Excitability of spinal motor neurons during motor imagery of thenar muscle activity under maximal voluntary contractions of 50% and 100.

[Purpose] We often perform physical therapy using motor imagery of muscle contraction to improve motor function for healthy subjects and central nerve disorders. This study aimed to determine the differences in the excitability of spinal motor neurons during motor imagery of a muscle contraction at different contraction strengths. [Subjects] We recorded the F-wave in 15 healthy subjects. [Methods] In resting trial, the muscle was relaxed during F-wave recording. For motor imagery trial, subjects were instructed to imagine maximal voluntary contractions of 50% and 100% while holding the sensor of a pinch meter, and F-waves were recorded for each contraction. The F-wave was recorded immediately after motor imagery.
[Results] Persistence and F/M amplitude ratio during motor imagery under maximal voluntary contractions of 50% and 100% were significantly higher than that at rest. In addition, the relative values of persistence, F/M amplitude ratio, and latency were similar during motor imagery under the two muscle contraction strengths.
[Conclusion] Motor imagery under maximal voluntary contractions of 50% and 100% can increase the excitability of spinal motor neurons. Differences in the imagined muscle contraction strengths are not involved in changes in the excitability of spinal motor neurons.

INTRODUCTION

Motor imagery (MI) is considered as an active process during which the representation of specific action is internally reproduced within working memory without any overt movement and muscle contraction1). Physical therapy using MI can improve motor function for healthy subjects and central nerve disorders2). Many neurophysiological studies demonstrated the brain activity during MI; the primary motor area (M1), supplementary motor area (SMA), premotor area (PM), primary somatosensory area (S1), cingulate area (Cg), cerebellum (Cb), and basal ganglia (BG)3,4,5,6). Corticospinal excitability during MI may result from an increase in the MEP amplitude as measured by transcranial magnetic stimulation (TMS)7).

However, these studies could not determine the H-reflex and F-wave measurements as indices of the excitability of spinal motor neurons during MI7,8,9,10,11). In our previous study, the excitability of spinal motor neurons during MI under maximal voluntary contraction of 50% (50% MVC) was similar compared with that under 10% and 30% MVC12). Also, a few reports have examined changes in the excitability of spinal motor neurons during MI of muscle contraction using different contraction strengths.

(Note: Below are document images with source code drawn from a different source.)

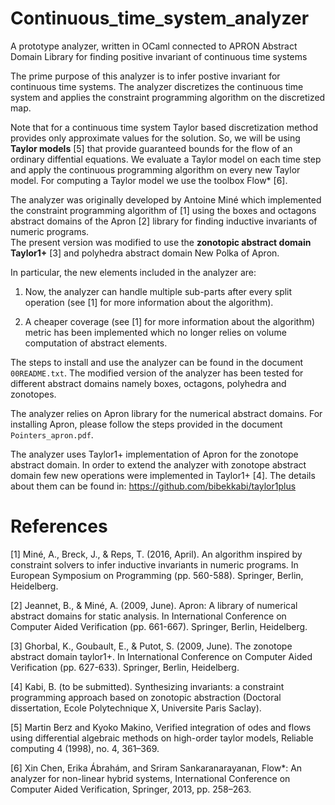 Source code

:# Continuous_time_system_analyzer
A prototype analyzer, written in OCaml connected to APRON Abstract Domain Library for finding positive invariant of continuous time systems

The prime purpose of this analyzer is to infer postive invariant for continuous time systems. The analyzer discretizes the continuous time system and applies the constraint programming algorithm on the discretized map. 

Note that for a continuous time system Taylor based discretization method provides only approximate values for the solution. So, we will be using **Taylor models** [5] that provide guaranteed bounds for the flow of an ordinary diffential equations. We evaluate a Taylor model on each time step and apply the continuous programming algorithm on every new Taylor model. For computing a Taylor model we use the toolbox Flow* [6]. 

The analyzer was originally developed by Antoine Miné which implemented the constraint programming algorithm of [1] 
using the boxes and octagons abstract domains of the Apron [2] library for finding inductive invariants of numeric programs.  
The present version was modified to use the **zonotopic abstract domain Taylor1+** [3] and polyhedra abstract domain New Polka of Apron. 

In particular, the new elements included in the analyzer are: 

1. Now, the analyzer can handle multiple sub-parts after every split operation (see [1] for more information about the algorithm). 

2. A cheaper coverage (see [1] for more information about the algorithm) metric has been implemented which no longer relies on volume computation
   of abstract elements.
   
The steps to install and use the analyzer can be found in the document `00README.txt`. 
The modified version of the analyzer has been tested for different abstract domains namely boxes, octagons, polyhedra and zonotopes.

The analyzer relies on Apron library for the numerical abstract domains. 
For installing Apron, please follow the steps provided in the document `Pointers_apron.pdf`. 

The analyzer uses Taylor1+ implementation of Apron for the zonotope abstract domain. 
In order to extend the analyzer with zonotope abstract domain few new operations were implemented in Taylor1+ [4]. 
The details about them can be found in: https://github.com/bibekkabi/taylor1plus


# References

[1] Miné, A., Breck, J., & Reps, T. (2016, April). An algorithm inspired by constraint solvers to infer inductive invariants in numeric programs. In European Symposium on Programming (pp. 560-588). Springer, Berlin, Heidelberg.

[2] Jeannet, B., & Miné, A. (2009, June). Apron: A library of numerical abstract domains for static analysis. In International Conference on Computer Aided Verification (pp. 661-667). Springer, Berlin, Heidelberg.

[3] Ghorbal, K., Goubault, E., & Putot, S. (2009, June). The zonotope abstract domain taylor1+. In International Conference on Computer Aided Verification (pp. 627-633). Springer, Berlin, Heidelberg.

[4] Kabi, B. (to be submitted). Synthesizing invariants: a constraint programming approach based on zonotopic abstraction (Doctoral dissertation, Ecole Polytechnique X, Universite Paris Saclay).

[5] Martin Berz and Kyoko Makino, Verified integration of odes and flows using differential algebraic methods on high-order taylor models, Reliable computing 4 (1998), no. 4, 361–369.

[6] Xin Chen, Erika Ábrahám, and Sriram Sankaranarayanan, Flow*: An analyzer for non-linear hybrid systems, International Conference on Computer Aided Verification, Springer, 2013, pp. 258–263.
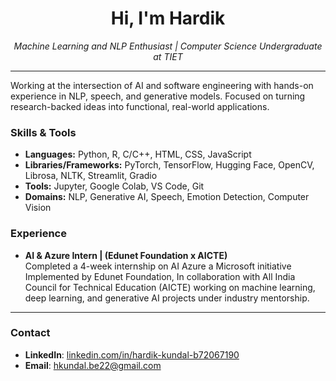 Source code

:<h1 align="center">Hi, I'm Hardik</h1>

<p align="center">
  <em>Machine Learning and NLP Enthusiast | Computer Science Undergraduate at TIET</em>
</p>

---

Working at the intersection of AI and software engineering with hands-on experience in NLP, speech, and generative models. Focused on turning research-backed ideas into functional, real-world applications.

### Skills & Tools
- **Languages:** Python, R, C/C++, HTML, CSS, JavaScript  
- **Libraries/Frameworks:** PyTorch, TensorFlow, Hugging Face, OpenCV, Librosa, NLTK, Streamlit, Gradio  
- **Tools:** Jupyter, Google Colab, VS Code, Git  
- **Domains:** NLP, Generative AI, Speech, Emotion Detection, Computer Vision
  
### Experience
- **AI & Azure Intern | (Edunet Foundation x AICTE)**  
Completed a 4-week internship on AI Azure a Microsoft initiative Implemented by Edunet Foundation, In collaboration with All India Council for Technical Education (AICTE) working on machine learning, deep learning, and generative AI projects under industry mentorship.

---

### Contact
- **LinkedIn**: [linkedin.com/in/hardik-kundal-b72067190](https://www.linkedin.com/in/hardik-kundal-b72067190)  
- **Email**: hkundal.be22@gmail.com  
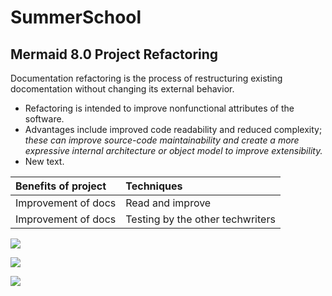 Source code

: # SummerSchool

## Mermaid 8.0 Project Refactoring
Documentation refactoring is the process of restructuring existing docomentation without changing its external behavior.
- Refactoring is intended to improve nonfunctional attributes of the software.
- Advantages include improved code readability and reduced complexity; *these can improve source-code maintainability and create a more expressive internal architecture or object model to improve extensibility.*
- New text.

| Benefits of project | Techniques                       |
|:--------------------|:---------------------------------|
| Improvement of docs | Read and improve                 |
| Improvement of docs | Testing by the other techwriters |


![](http://www.52dazhew.com/data/out/62/585899957-cute-pig-wallpapers-for-ipad.jpg)

![](file:///Users/a.malukhina/Pictures/99px_ru_wallpaper_457_mini_svinka_the_pig_artlist_collection.jpg)

![](https://pandao.github.io/editor.md/examples/images/4.jpg)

In present study, we investigated the effect of MI of muscle contraction under 50% and 100% MVC on spinal motor neurons excitability by analyzing F-wave.

SUBJECTS AND METHODS

Subjects

In present study, we included 15 healthy subjects (males, 13; females, 2; mean age, 25.3±5.04 years). All subjects provided informed consent prior to the study’s commencement. This study was approved by the Research Ethics Committee at Graduate School of Kansai University of Health Sciences (14-18). The experiments were conducted in accordance with the Declaration of Helsinki.

Methods

Subjects were instructed to fix one eye on the pinch meter display (Unipulse, Digital indicator F304A) throughout the test while in the supine position. To maintain the skin impedance below 5kΩ, an abrasive gel was applied. The room temperature was maintained at 25 °C. F-waves were recorded by electromyography [VIASYS; Viking Quest electromyography machine (Natus Medical Inc.)]. After stimulating the left median nerve at the wrist, we recorded the F-wave of the left thenar muscle with a pair of round disks attached to the skin with a collodion. The disks were placed over the muscle belly and on the thumb metacarpophalangeal joint. The electrodes comprised of a cathode placed over the left median nerve 3 cm proximal to the palmar crease and an anode placed 2 cm further proximally. The maximal stimulus was determined by delivering 0.2-ms square-wave pulses of increasing intensity to elicit the largest compound muscle action potentials. Supramaximal shocks (adjusted up to the value 20% higher than the maximum stimulus) were delivered at 0.5 Hz for acquisition of F-waves. The bandwidth filter ranged from 2 Hz to 3kHz.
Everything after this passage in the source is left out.